The scalar attributes are easy to handle, since floats and ints and so on are immutable in Python. The problem as you correctly mention is if the attributes are mutable. The solution is to use immutable versions of those things. So instead of a list use a tuple, or if the attribute is an array set array.flags.writeable = False
.
If a user then wants to experiment with different versions they can do something like
m = Mixture(...)
m.x0 = [0.1, 0.9] # this converts to a tuple or non-writable array and sets the dirty flag
m.x0[0] = 0.2 # exception - immutable object
m.x0 = [0.2, 0.8] # this is OK
# more changes
m.method_which_requires_recalc() # causes exception _or_ transparently recalcs
If it's important to you to allow users to change for instance x0
in place, we could create an object which notifies its parent of calls to __setitem__
, but that seems a bit of a hack.
We could also stop write access to all of these attributes completely and just have a change_state()
method which handles all state changes and has default None arguments for all the ones you don't want to change.
Thank you Carl; this is why you are the Chief Python Officer ;).
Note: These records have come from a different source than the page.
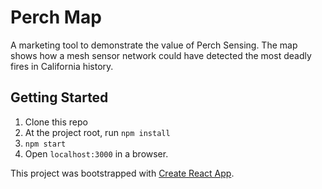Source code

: # Perch Map

A marketing tool to demonstrate the value of Perch Sensing. The map shows how a mesh sensor network could have detected the most deadly fires in California history.

## Getting Started

1. Clone this repo
2. At the project root, run `npm install`
3. `npm start`
4. Open `localhost:3000` in a browser.

This project was bootstrapped with [Create React App](https://github.com/facebook/create-react-app).
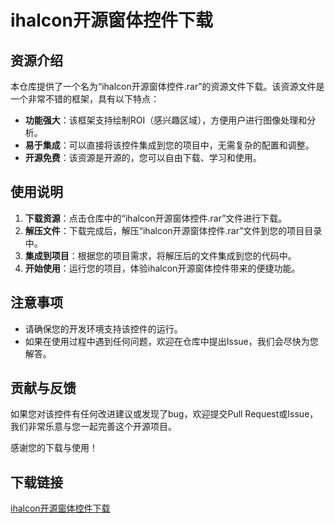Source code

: # ihalcon开源窗体控件下载

## 资源介绍

本仓库提供了一个名为“ihalcon开源窗体控件.rar”的资源文件下载。该资源文件是一个非常不错的框架，具有以下特点：

- **功能强大**：该框架支持绘制ROI（感兴趣区域），方便用户进行图像处理和分析。
- **易于集成**：可以直接将该控件集成到您的项目中，无需复杂的配置和调整。
- **开源免费**：该资源是开源的，您可以自由下载、学习和使用。

## 使用说明

1. **下载资源**：点击仓库中的“ihalcon开源窗体控件.rar”文件进行下载。
2. **解压文件**：下载完成后，解压“ihalcon开源窗体控件.rar”文件到您的项目目录中。
3. **集成到项目**：根据您的项目需求，将解压后的文件集成到您的代码中。
4. **开始使用**：运行您的项目，体验ihalcon开源窗体控件带来的便捷功能。

## 注意事项

- 请确保您的开发环境支持该控件的运行。
- 如果在使用过程中遇到任何问题，欢迎在仓库中提出Issue，我们会尽快为您解答。

## 贡献与反馈

如果您对该控件有任何改进建议或发现了bug，欢迎提交Pull Request或Issue，我们非常乐意与您一起完善这个开源项目。

感谢您的下载与使用！

## 下载链接

[ihalcon开源窗体控件下载](https://pan.quark.cn/s/295fdfd41240)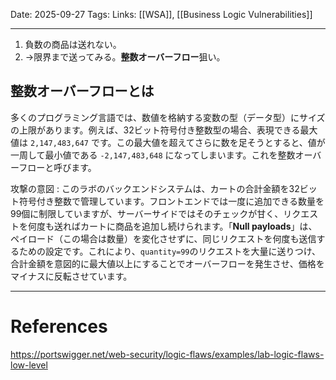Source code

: 
Date: 2025-09-27
Tags: 
Links:  [[WSA]], [[Business Logic Vulnerabilities]]

***

1. 負数の商品は送れない。
2. →限界まで送ってみる。**整数オーバーフロー**狙い。


## 整数オーバーフローとは

多くのプログラミング言語では、数値を格納する変数の型（データ型）にサイズの上限があります。例えば、32ビット符号付き整数型の場合、表現できる最大値は `2,147,483,647` です。この最大値を超えてさらに数を足そうとすると、値が一周して最小値である `-2,147,483,648` になってしまいます。これを整数オーバーフローと呼びます。

攻撃の意図 : 
このラボのバックエンドシステムは、カートの合計金額を32ビット符号付き整数で管理しています。フロントエンドでは一度に追加できる数量を99個に制限していますが、サーバーサイドではそのチェックが甘く、リクエストを何度も送ればカートに商品を追加し続けられます。「**Null payloads**」は、ペイロード（この場合は数量）を変化させずに、同じリクエストを何度も送信するための設定です。これにより、`quantity=99`のリクエストを大量に送りつけ、合計金額を意図的に最大値以上にすることでオーバーフローを発生させ、価格をマイナスに反転させています。


***
# References

https://portswigger.net/web-security/logic-flaws/examples/lab-logic-flaws-low-level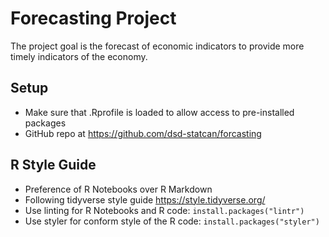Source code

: # Forecasting Project

The project goal is the forecast of economic indicators to provide more timely indicators of the economy.

## Setup

* Make sure that .Rprofile is loaded to allow access to pre-installed packages
* GitHub repo at https://github.com/dsd-statcan/forcasting

## R Style Guide

* Preference of R Notebooks over R Markdown
* Following tidyverse style guide https://style.tidyverse.org/
* Use linting for R Notebooks and R code: `install.packages("lintr")`
* Use styler for conform style of the R code: `install.packages("styler")`
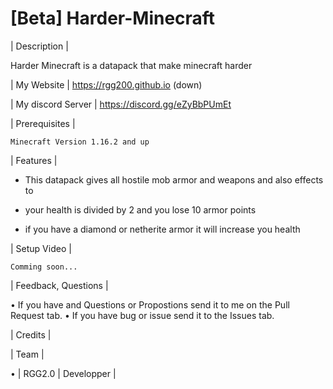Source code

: # [Beta] Harder-Minecraft

| Description |

   Harder Minecraft is a datapack that make minecraft harder

| My Website | https://rgg200.github.io (down)

| My discord Server | https://discord.gg/eZyBbPUmEt

| Prerequisites |

    Minecraft Version 1.16.2 and up

| Features |

 - This datapack gives all hostile mob armor and weapons and also effects to

 - your health is divided by 2 and you lose 10 armor points
 
 - if you have a diamond or netherite armor it will increase you health  

| Setup Video |

    Comming soon...

| Feedback, Questions |

 • If you have and Questions or Propostions send it to me on the Pull Request tab. 
 • If you have bug or issue send it to the Issues tab.

| Credits |

| Team |

• | RGG2.0 | Developper |
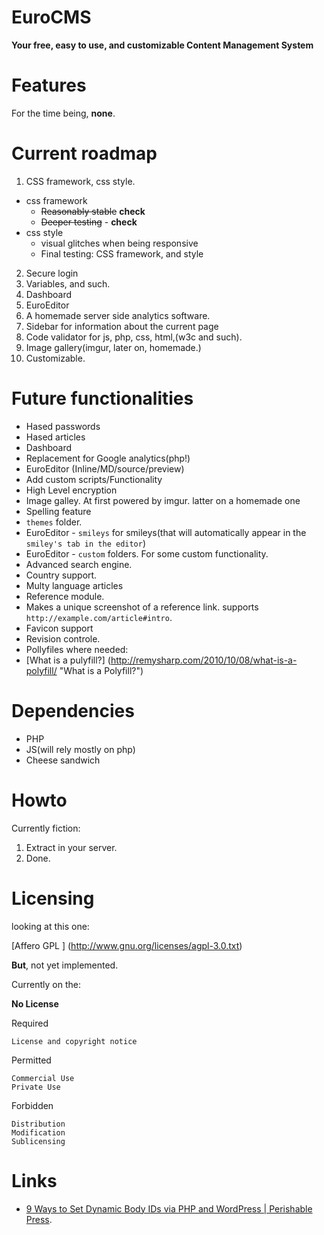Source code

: EuroCMS
=======

**Your free, easy to use, and customizable Content Management System**


Features
=======

For the time being, **none**.

Current roadmap
======

 1. CSS framework, css style.
  - css framework
    - ~~Reasonably stable~~ **check**
    - ~~Deeper testing~~ - **check**
  - css style
    - visual glitches when being responsive
    - Final testing: CSS framework, and style
 2. Secure login
 3. Variables, and such.
 4. Dashboard
 5. EuroEditor
 6. A homemade server side analytics software.
 7. Sidebar for information about the current page
 8. Code validator for js, php, css, html,(w3c and such).
 9. Image gallery(imgur, later on, homemade.)
 10. Customizable. 


Future functionalities
=======

 - Hased passwords
 - Hased articles
 - Dashboard
 - Replacement for Google analytics(php!)
 - EuroEditor (Inline/MD/source/preview)
 - Add custom scripts/Functionality 
 - High Level encryption 
 - Image galley. At first powered by imgur. latter on a homemade one
 - Spelling feature
 - `themes` folder.
 - EuroEditor - `smileys` for smileys(that will automatically appear in the `smiley's tab in the editor`)
 - EuroEditor - `custom` folders. For some custom functionality.
 - Advanced search engine.
 - Country support. 
 - Multy language articles
 - Reference module.
  - Makes a unique screenshot of a reference link. supports `http://example.com/article#intro`.
  - Favicon support
 - Revision controle.
 - Pollyfiles where needed:
  - [What is a pulyfill?] (http://remysharp.com/2010/10/08/what-is-a-polyfill/ "What is a Polyfill?")

Dependencies
=======

 - PHP
 - JS(will rely mostly on php)
 - Cheese sandwich


Howto
=======

Currently fiction:
 1. Extract in your server.
 2. Done.

Licensing
=======

looking at this one:

[Affero GPL ] (http://www.gnu.org/licenses/agpl-3.0.txt)

**But**, not yet implemented.


Currently on the:

**No License**


Required

    License and copyright notice

Permitted

    Commercial Use
    Private Use

Forbidden

    Distribution
    Modification
    Sublicensing






Links
======


 - [9 Ways to Set Dynamic Body IDs via PHP and WordPress | Perishable Press](http://perishablepress.com/dynamic-body-class-id-php-wordpress/ "9 Ways to Set Dynamic Body IDs via PHP and WordPress | Perishable Press").


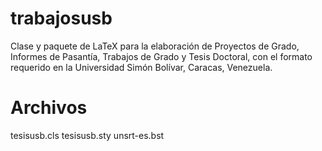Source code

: trabajosusb
===========

Clase y paquete de LaTeX para la elaboración de Proyectos de Grado, Informes de 
Pasantía, Trabajos de Grado y Tesis Doctoral, con el formato requerido en la 
Universidad Simón Bolívar, Caracas, Venezuela.

Archivos
========

tesisusb.cls
tesisusb.sty
unsrt-es.bst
Your first option above is pretty much exactly what I was after, I'll try an implementation first thing next week. Tuples are probably the easiest way, will start with that approach.
Of the four attributes which define what values will be obtained from the LTE composition and physical property calculations - species list, x0 list, T, and P - the temptation/need for users to change things inside a particular object instance is probably in the following order: T & P > x0 > species. In particular:
Implemented in 4c505dabb36d9bb7892f152a1daaa1a0acc12663. Nice and tidy, raises exceptions in all the typical misuse cases.
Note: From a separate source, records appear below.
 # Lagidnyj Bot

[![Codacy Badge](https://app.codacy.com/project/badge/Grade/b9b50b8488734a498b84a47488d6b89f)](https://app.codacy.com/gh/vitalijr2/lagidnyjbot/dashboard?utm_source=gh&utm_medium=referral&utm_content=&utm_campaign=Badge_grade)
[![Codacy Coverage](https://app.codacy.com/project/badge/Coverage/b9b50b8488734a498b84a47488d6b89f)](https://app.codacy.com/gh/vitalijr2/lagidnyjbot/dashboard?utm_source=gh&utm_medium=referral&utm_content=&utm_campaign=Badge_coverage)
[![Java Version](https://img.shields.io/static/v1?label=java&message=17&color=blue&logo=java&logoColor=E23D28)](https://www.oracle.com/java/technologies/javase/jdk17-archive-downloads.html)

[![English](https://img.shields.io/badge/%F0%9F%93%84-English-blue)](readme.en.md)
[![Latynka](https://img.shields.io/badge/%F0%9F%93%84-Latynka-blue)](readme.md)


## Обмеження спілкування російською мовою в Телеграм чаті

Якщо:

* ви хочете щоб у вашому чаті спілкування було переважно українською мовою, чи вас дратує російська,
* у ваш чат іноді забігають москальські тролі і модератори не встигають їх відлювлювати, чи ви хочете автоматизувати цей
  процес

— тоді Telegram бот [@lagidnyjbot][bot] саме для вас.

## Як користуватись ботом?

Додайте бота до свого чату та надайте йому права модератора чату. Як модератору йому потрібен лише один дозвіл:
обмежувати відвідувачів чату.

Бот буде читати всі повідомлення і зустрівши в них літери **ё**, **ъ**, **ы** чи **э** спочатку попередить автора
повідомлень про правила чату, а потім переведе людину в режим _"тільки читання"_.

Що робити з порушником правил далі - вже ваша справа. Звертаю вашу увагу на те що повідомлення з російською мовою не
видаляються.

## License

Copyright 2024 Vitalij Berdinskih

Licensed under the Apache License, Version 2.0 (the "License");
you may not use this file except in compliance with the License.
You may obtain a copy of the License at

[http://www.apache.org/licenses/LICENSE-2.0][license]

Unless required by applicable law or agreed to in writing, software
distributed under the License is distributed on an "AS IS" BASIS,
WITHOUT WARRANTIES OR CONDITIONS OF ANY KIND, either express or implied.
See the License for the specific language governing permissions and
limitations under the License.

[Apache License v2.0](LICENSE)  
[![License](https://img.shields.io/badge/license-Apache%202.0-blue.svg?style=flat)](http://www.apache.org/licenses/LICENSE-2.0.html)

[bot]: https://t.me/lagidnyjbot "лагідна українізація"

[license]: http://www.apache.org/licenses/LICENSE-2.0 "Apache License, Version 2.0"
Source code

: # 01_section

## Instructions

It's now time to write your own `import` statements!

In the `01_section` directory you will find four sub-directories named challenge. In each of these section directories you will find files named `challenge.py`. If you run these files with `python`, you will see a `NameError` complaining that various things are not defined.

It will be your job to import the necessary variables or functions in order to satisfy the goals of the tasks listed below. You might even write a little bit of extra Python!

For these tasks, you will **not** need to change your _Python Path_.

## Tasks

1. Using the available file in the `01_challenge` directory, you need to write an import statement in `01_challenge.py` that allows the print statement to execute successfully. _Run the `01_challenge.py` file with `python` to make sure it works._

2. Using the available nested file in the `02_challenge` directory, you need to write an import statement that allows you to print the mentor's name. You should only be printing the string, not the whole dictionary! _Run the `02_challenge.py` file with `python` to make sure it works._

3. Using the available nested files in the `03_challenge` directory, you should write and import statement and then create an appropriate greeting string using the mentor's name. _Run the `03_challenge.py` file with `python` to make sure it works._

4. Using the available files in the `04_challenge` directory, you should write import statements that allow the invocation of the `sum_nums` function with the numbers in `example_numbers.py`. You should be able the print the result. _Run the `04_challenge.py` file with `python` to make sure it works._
A dogged user is still able to mess things up by changing attributes inside the species objects themselves (eg mymixture.species[i].ionisationenergy = some_value
) or assigning double-underscored variables directly by their mangled names, but these would be pretty malignant events and are highly unlikely to happen by accident.
Beautiful. Now we just need some tests which ensure these properties stay immutable (so check that attempts to change them raise errors) and we're good to go!
Draft changes complete and pulled to branch cleanup. See e3ecdf1bc45a789fcbffdb9a6fd8525519b3317c.
Original report by Quinn Reynolds (Bitbucket: kittychunk, GitHub: kittychunk).
Per suggestions by @alchemyst, the use of the Mixture class as a grab-bag of various loosely associated pieces is poor OO and should be revisited. In particular:
The comments made in #25 re: the (ab)use of JSON files, and changing to a class-focused rather than file-focused code are germane to Mixture also.
Exactly what a Mixture is (and isn't) should be more clearly defined in terms of how it is used by both the code and the end user. The use-case document I'm preparing will hopefully help us to understand this better. Relatedly...
...Mixture probably works better as a relatively simple data structure. It can retain some of the preparation code that's currently in Mixture.__init__, but most of the methods (composition solver, property calculators etc) could be moved out to top-level package functions which take a Mixture of Species as an argument.
It's not entirely clear to me yet whether the Mixture class should also contain composition information (species numbers & number densities), or whether this should just be something that is returned by the composition solver function and then passed as an argument to the property calculators. I'm leaning toward the latter but let's look at the use-case first.
As with #25 this change will require a not-insignificant refactoring of the code, and I suggest we prioritise it after we have all had a chance to go through the typical use case document that I'm busy preparing.